Member of Parliament
- In office 2008–2013
- Constituency: 7th Electoral District

Personal details
- Born: July 9, 1971 (age 54) Pietà, State of Malta
- Party: Partit Nazzjonalista
- Profession: Architect

= Philip Mifsud =

Philip Mifsud (born July 9, 1971) is a Maltese architect who is also involved in politics.

Mifsud graduated as an architect from the University of Malta in 1997. In 2000 Philip established his own practice and since then he runs an architectural firm under the name of PMa periti.

In 1999 he served as a Local Counciller in his home town Żebbuġ. He served as the Minority Leader of this locality between 1999 and 2008.

Mifsud served as a member of the Maltese parliament, he was elected to the House of Representatives of Malta in the 2008 Maltese general election, for the Partit Nazzjonalista.

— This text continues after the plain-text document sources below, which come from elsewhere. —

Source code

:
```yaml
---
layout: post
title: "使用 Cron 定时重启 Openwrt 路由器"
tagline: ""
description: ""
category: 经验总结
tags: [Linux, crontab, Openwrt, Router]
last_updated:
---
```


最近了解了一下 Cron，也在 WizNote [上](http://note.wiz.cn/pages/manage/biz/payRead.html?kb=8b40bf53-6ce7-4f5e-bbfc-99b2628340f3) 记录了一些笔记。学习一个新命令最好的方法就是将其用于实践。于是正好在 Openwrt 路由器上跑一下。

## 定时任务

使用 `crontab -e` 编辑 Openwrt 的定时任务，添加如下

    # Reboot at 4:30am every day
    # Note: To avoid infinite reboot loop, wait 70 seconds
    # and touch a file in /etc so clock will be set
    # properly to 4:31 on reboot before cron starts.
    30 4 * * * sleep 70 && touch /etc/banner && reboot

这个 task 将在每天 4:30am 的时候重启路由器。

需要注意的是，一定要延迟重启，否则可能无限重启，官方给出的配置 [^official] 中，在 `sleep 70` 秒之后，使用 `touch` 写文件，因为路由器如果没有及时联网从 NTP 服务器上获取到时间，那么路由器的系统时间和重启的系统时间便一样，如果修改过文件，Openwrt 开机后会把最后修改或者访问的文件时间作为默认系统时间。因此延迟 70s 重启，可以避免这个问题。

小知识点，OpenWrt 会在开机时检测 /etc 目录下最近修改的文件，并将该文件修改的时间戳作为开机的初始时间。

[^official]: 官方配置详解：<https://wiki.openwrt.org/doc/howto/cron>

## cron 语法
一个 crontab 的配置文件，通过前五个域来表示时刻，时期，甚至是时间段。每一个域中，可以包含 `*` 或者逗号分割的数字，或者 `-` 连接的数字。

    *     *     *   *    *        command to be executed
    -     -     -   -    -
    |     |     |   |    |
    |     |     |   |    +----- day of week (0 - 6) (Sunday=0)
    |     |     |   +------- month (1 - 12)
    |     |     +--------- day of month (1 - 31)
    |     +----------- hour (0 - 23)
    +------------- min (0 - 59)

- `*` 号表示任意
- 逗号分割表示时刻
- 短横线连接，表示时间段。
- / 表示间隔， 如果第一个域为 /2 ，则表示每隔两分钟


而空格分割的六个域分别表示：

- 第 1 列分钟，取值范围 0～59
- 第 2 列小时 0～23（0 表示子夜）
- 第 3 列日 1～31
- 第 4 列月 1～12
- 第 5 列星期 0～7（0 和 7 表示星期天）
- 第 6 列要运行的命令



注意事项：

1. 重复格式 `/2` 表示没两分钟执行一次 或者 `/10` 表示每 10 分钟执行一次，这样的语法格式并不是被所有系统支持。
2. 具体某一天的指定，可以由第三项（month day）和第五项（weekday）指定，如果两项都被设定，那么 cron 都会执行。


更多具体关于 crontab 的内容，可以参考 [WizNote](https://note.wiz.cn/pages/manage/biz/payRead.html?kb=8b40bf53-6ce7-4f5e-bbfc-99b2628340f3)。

As a member of parliament, he represented the 7th electoral district, which includes Dingli, Mgarr, Mtarfa, Rabat and Żebbuġ.

In March 2010 Philip was appointed as Parliamentary Assistant in the Ministry of Resources and Rural Affairs.
Philip also served as a member of the Public Accounts Committee (Malta)|Public Accounts Committee and of the National Audit Office Accounts Committee within the Maltese Parliament.